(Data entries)
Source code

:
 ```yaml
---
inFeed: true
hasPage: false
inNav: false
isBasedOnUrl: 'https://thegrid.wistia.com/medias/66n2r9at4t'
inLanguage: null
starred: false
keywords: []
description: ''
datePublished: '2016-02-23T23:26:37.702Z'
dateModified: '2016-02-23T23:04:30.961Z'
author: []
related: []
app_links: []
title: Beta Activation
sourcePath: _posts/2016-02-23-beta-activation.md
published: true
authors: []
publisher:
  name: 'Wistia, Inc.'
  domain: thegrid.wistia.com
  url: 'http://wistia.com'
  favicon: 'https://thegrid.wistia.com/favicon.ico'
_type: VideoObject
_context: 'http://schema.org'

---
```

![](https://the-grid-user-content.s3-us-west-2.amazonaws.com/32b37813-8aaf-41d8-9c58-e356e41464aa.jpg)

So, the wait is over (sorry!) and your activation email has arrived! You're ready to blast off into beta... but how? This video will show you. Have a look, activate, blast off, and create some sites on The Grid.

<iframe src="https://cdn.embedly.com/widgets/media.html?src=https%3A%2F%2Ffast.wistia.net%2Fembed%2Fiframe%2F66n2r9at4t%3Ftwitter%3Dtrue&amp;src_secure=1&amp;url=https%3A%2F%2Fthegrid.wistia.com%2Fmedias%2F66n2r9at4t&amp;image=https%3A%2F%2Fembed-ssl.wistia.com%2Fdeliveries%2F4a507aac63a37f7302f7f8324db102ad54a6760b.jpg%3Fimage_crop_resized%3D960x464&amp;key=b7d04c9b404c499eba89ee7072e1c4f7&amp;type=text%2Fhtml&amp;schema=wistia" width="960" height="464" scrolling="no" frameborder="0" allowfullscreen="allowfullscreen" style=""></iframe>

What is expected: Above are some records; repeat all of them exactly.

Answer space:
Source code

:
 ```yaml
---
inFeed: true
hasPage: false
inNav: false
isBasedOnUrl: 'https://thegrid.wistia.com/medias/66n2r9at4t'
inLanguage: null
starred: false
keywords: []
description: ''
datePublished: '2016-02-23T23:26:37.702Z'
dateModified: '2016-02-23T23:04:30.961Z'
author: []
related: []
app_links: []
title: Beta Activation
sourcePath: _posts/2016-02-23-beta-activation.md
published: true
authors: []
publisher:
  name: 'Wistia, Inc.'
  domain: thegrid.wistia.com
  url: 'http://wistia.com'
  favicon: 'https://thegrid.wistia.com/favicon.ico'
_type: VideoObject
_context: 'http://schema.org'

---
```

![](https://the-grid-user-content.s3-us-west-2.amazonaws.com/32b37813-8aaf-41d8-9c58-e356e41464aa.jpg)

So, the wait is over (sorry!) and your activation email has arrived! You're ready to blast off into beta... but how? This video will show you. Have a look, activate, blast off, and create some sites on The Grid.

<iframe src="https://cdn.embedly.com/widgets/media.html?src=https%3A%2F%2Ffast.wistia.net%2Fembed%2Fiframe%2F66n2r9at4t%3Ftwitter%3Dtrue&amp;src_secure=1&amp;url=https%3A%2F%2Fthegrid.wistia.com%2Fmedias%2F66n2r9at4t&amp;image=https%3A%2F%2Fembed-ssl.wistia.com%2Fdeliveries%2F4a507aac63a37f7302f7f8324db102ad54a6760b.jpg%3Fimage_crop_resized%3D960x464&amp;key=b7d04c9b404c499eba89ee7072e1c4f7&amp;type=text%2Fhtml&amp;schema=wistia" width="960" height="464" scrolling="no" frameborder="0" allowfullscreen="allowfullscreen" style=""></iframe>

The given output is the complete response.